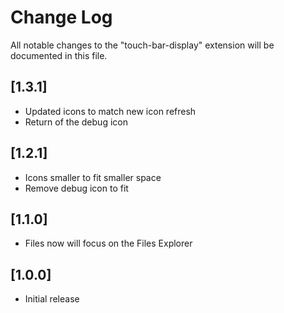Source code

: # Change Log
All notable changes to the "touch-bar-display" extension will be documented in this file.

## [1.3.1]
- Updated icons to match new icon refresh
- Return of the debug icon

## [1.2.1]
- Icons smaller to fit smaller space
- Remove debug icon to fit

## [1.1.0]
- Files now will focus on the Files Explorer

## [1.0.0]
- Initial release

WHAT IS BEING ASKED: Repeat every entry above exactly as written and omit any pictures it holds.

OUTPUT FOR THIS EXERCISE:
Source code

: # Change Log
All notable changes to the "touch-bar-display" extension will be documented in this file.

## [1.3.1]
- Updated icons to match new icon refresh
- Return of the debug icon

## [1.2.1]
- Icons smaller to fit smaller space
- Remove debug icon to fit

## [1.1.0]
- Files now will focus on the Files Explorer

## [1.0.0]
- Initial release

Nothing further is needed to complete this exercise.